**Exercise prompt**
Each line with the word "自动配置模块可用列表示意图" must appear in the answer, copied from the records.

**Supplied material**
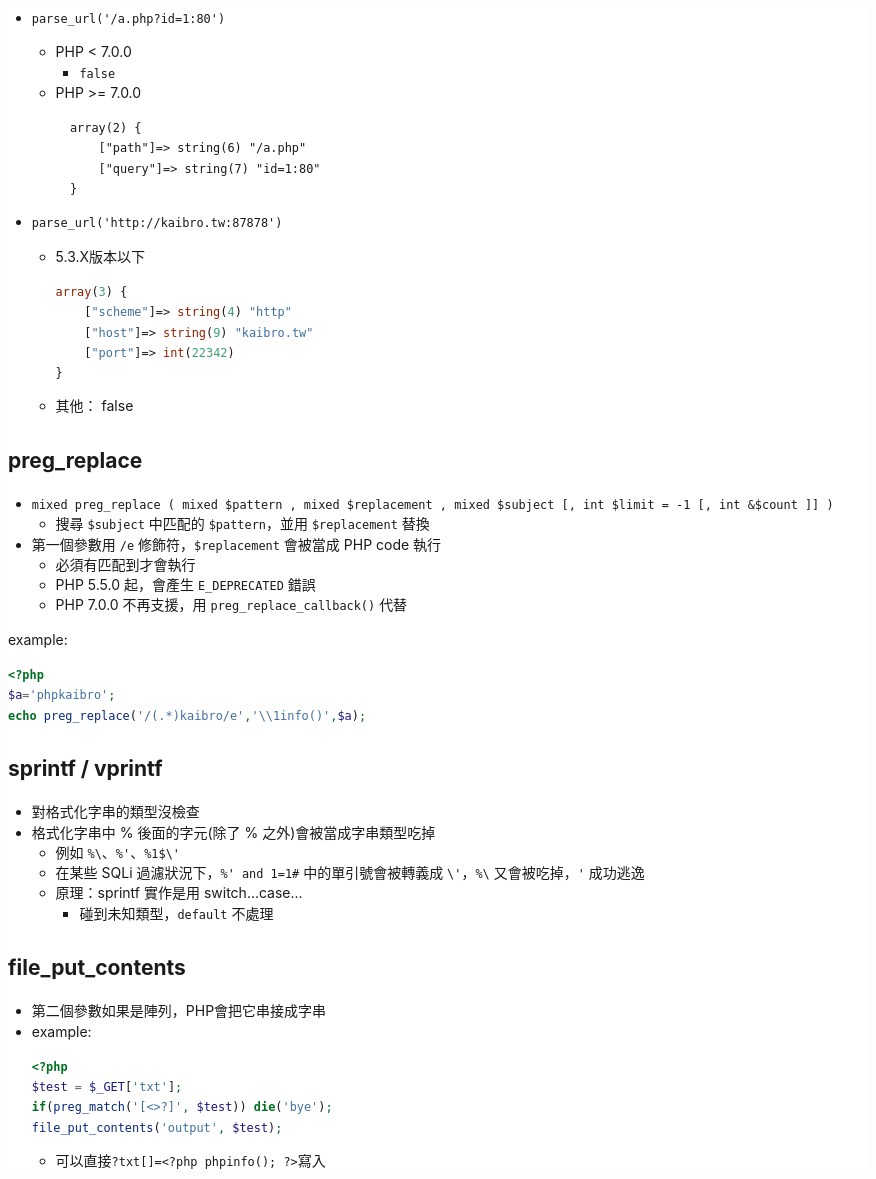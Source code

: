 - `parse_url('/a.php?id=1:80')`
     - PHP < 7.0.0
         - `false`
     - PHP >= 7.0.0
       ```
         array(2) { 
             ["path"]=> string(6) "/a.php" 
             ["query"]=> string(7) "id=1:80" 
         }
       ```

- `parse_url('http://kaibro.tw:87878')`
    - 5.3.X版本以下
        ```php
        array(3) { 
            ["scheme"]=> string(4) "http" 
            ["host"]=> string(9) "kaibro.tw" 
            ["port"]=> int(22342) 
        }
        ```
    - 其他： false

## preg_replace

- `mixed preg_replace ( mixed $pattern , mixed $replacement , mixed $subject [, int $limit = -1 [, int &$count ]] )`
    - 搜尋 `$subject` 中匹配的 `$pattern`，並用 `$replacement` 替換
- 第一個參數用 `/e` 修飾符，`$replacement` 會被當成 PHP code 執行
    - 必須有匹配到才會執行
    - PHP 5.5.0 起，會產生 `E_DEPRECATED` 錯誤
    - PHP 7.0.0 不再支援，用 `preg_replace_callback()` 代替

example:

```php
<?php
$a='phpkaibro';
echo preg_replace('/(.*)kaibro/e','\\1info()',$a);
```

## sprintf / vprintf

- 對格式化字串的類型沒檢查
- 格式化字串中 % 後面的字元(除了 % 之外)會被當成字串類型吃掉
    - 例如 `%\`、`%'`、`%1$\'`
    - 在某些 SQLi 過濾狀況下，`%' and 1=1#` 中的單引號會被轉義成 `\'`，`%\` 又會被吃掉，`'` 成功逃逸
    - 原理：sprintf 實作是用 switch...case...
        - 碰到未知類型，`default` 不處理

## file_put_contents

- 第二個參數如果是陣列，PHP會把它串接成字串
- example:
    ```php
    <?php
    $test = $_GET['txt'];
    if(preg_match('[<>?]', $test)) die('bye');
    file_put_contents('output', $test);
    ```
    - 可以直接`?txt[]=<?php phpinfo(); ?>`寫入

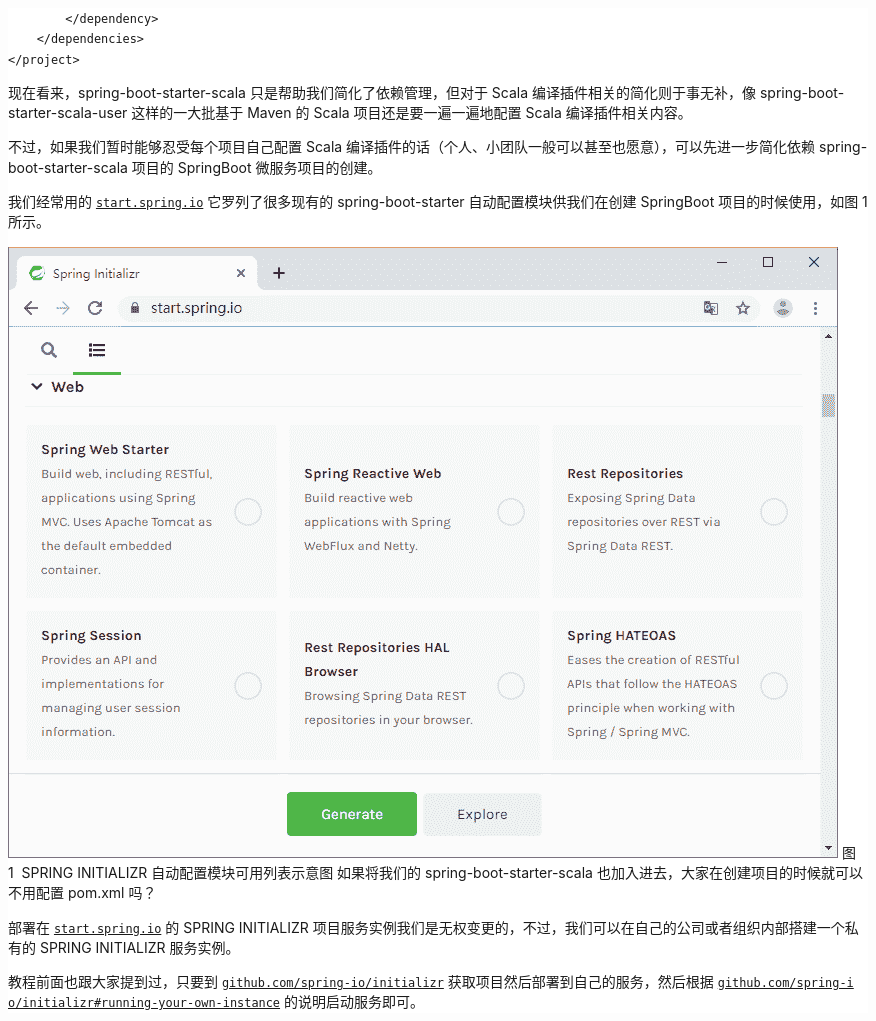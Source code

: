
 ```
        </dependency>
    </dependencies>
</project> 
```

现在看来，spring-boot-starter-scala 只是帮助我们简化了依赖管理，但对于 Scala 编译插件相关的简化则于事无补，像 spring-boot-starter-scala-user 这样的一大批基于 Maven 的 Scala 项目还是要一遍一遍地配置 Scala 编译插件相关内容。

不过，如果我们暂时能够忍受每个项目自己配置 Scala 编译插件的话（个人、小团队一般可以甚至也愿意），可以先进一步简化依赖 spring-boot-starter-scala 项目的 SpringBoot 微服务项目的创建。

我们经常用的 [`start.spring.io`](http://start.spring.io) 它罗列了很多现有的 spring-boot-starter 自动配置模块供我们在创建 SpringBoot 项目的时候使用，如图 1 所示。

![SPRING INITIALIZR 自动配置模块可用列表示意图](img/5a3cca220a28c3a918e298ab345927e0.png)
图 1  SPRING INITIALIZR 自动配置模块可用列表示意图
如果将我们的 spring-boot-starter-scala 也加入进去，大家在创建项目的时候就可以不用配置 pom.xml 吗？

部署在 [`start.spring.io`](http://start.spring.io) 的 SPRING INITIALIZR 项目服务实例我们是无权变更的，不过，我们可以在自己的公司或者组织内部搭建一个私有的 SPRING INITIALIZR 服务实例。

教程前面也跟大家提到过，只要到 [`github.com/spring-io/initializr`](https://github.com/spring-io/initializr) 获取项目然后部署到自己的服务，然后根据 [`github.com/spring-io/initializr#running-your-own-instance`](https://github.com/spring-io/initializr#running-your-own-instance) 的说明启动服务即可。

**Solution to this exercise**
![SPRING INITIALIZR 自动配置模块可用列表示意图](img/5a3cca220a28c3a918e298ab345927e0.png)
图 1  SPRING INITIALIZR 自动配置模块可用列表示意图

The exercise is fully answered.